Exercise materials START

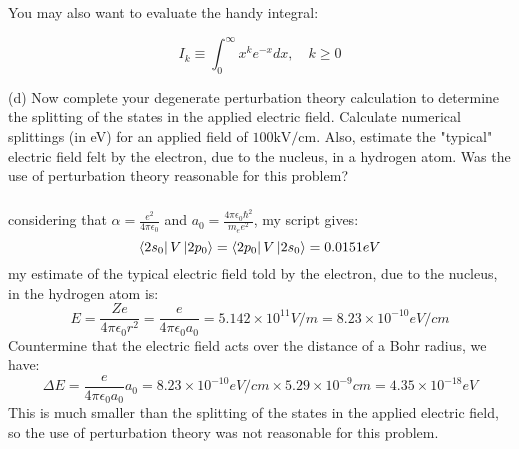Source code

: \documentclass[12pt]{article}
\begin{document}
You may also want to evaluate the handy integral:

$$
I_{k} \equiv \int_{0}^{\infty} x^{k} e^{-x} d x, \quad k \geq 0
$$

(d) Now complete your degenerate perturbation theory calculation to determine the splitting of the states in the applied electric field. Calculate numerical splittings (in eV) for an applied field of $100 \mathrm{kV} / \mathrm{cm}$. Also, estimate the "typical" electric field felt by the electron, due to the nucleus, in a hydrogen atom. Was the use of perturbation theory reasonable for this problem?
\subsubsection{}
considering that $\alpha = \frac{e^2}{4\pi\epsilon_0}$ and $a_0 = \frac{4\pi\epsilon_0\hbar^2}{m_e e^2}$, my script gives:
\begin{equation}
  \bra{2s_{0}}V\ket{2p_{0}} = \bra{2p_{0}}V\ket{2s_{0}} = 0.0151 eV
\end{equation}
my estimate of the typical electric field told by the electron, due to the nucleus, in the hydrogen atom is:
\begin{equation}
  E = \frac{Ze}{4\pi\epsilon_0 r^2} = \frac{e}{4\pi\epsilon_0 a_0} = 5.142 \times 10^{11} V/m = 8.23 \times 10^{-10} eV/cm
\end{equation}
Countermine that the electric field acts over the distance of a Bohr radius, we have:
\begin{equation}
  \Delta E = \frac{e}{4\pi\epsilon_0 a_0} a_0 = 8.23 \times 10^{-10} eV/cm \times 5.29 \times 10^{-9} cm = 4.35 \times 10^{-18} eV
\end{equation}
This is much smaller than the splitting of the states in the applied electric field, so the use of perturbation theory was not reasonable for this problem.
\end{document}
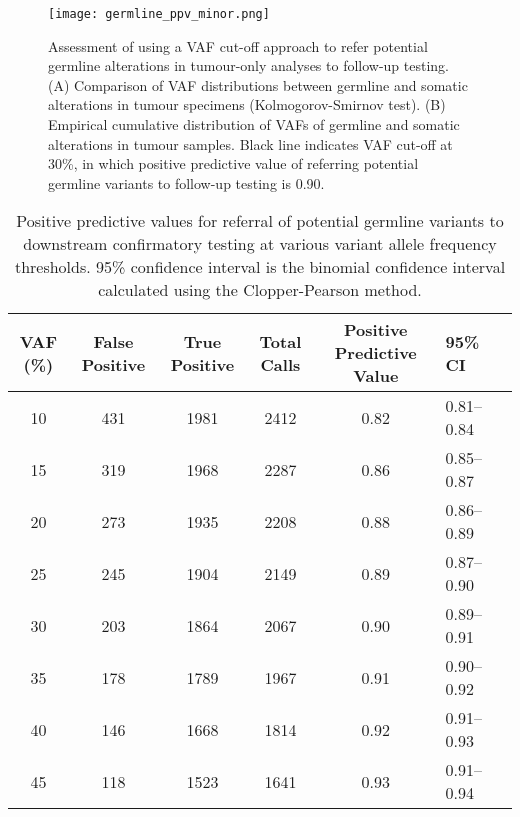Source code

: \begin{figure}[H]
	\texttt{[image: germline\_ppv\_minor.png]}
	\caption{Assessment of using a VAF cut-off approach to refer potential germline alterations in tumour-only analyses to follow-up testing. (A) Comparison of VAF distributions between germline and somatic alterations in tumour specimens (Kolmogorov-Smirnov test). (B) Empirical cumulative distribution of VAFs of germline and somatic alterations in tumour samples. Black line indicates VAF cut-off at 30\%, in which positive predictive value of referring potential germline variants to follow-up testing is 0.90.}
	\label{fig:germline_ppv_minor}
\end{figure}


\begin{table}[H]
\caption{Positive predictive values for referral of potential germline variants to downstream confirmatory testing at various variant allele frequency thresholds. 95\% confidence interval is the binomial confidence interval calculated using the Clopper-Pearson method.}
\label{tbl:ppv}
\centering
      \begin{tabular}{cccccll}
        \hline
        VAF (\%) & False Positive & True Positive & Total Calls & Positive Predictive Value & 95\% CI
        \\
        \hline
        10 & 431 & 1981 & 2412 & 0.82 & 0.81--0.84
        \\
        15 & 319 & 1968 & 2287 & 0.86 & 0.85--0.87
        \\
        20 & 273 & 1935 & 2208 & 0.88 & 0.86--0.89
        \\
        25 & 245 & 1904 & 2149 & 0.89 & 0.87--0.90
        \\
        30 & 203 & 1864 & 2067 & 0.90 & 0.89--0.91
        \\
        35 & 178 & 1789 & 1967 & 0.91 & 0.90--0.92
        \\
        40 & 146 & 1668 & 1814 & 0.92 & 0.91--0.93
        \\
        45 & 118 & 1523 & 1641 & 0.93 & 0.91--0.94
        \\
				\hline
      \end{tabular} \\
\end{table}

Exercise materials END

(Task goal): A word-for-word copy of the records is needed, one that contains no pictures.

(Exercise result):
Source code

: \documentclass[12pt]{article}
\begin{document}
You may also want to evaluate the handy integral:

$$
I_{k} \equiv \int_{0}^{\infty} x^{k} e^{-x} d x, \quad k \geq 0
$$

(d) Now complete your degenerate perturbation theory calculation to determine the splitting of the states in the applied electric field. Calculate numerical splittings (in eV) for an applied field of $100 \mathrm{kV} / \mathrm{cm}$. Also, estimate the "typical" electric field felt by the electron, due to the nucleus, in a hydrogen atom. Was the use of perturbation theory reasonable for this problem?
\subsubsection{}
considering that $\alpha = \frac{e^2}{4\pi\epsilon_0}$ and $a_0 = \frac{4\pi\epsilon_0\hbar^2}{m_e e^2}$, my script gives:
\begin{equation}
  \bra{2s_{0}}V\ket{2p_{0}} = \bra{2p_{0}}V\ket{2s_{0}} = 0.0151 eV
\end{equation}
my estimate of the typical electric field told by the electron, due to the nucleus, in the hydrogen atom is:
\begin{equation}
  E = \frac{Ze}{4\pi\epsilon_0 r^2} = \frac{e}{4\pi\epsilon_0 a_0} = 5.142 \times 10^{11} V/m = 8.23 \times 10^{-10} eV/cm
\end{equation}
Countermine that the electric field acts over the distance of a Bohr radius, we have:
\begin{equation}
  \Delta E = \frac{e}{4\pi\epsilon_0 a_0} a_0 = 8.23 \times 10^{-10} eV/cm \times 5.29 \times 10^{-9} cm = 4.35 \times 10^{-18} eV
\end{equation}
This is much smaller than the splitting of the states in the applied electric field, so the use of perturbation theory was not reasonable for this problem.
\end{document}
Source code

: \begin{figure}[H]
	\texttt{[image: germline\_ppv\_minor.png]}
	\caption{Assessment of using a VAF cut-off approach to refer potential germline alterations in tumour-only analyses to follow-up testing. (A) Comparison of VAF distributions between germline and somatic alterations in tumour specimens (Kolmogorov-Smirnov test). (B) Empirical cumulative distribution of VAFs of germline and somatic alterations in tumour samples. Black line indicates VAF cut-off at 30\%, in which positive predictive value of referring potential germline variants to follow-up testing is 0.90.}
	\label{fig:germline_ppv_minor}
\end{figure}


\begin{table}[H]
\caption{Positive predictive values for referral of potential germline variants to downstream confirmatory testing at various variant allele frequency thresholds. 95\% confidence interval is the binomial confidence interval calculated using the Clopper-Pearson method.}
\label{tbl:ppv}
\centering
      \begin{tabular}{cccccll}
        \hline
        VAF (\%) & False Positive & True Positive & Total Calls & Positive Predictive Value & 95\% CI
        \\
        \hline
        10 & 431 & 1981 & 2412 & 0.82 & 0.81--0.84
        \\
        15 & 319 & 1968 & 2287 & 0.86 & 0.85--0.87
        \\
        20 & 273 & 1935 & 2208 & 0.88 & 0.86--0.89
        \\
        25 & 245 & 1904 & 2149 & 0.89 & 0.87--0.90
        \\
        30 & 203 & 1864 & 2067 & 0.90 & 0.89--0.91
        \\
        35 & 178 & 1789 & 1967 & 0.91 & 0.90--0.92
        \\
        40 & 146 & 1668 & 1814 & 0.92 & 0.91--0.93
        \\
        45 & 118 & 1523 & 1641 & 0.93 & 0.91--0.94
        \\
				\hline
      \end{tabular} \\
\end{table}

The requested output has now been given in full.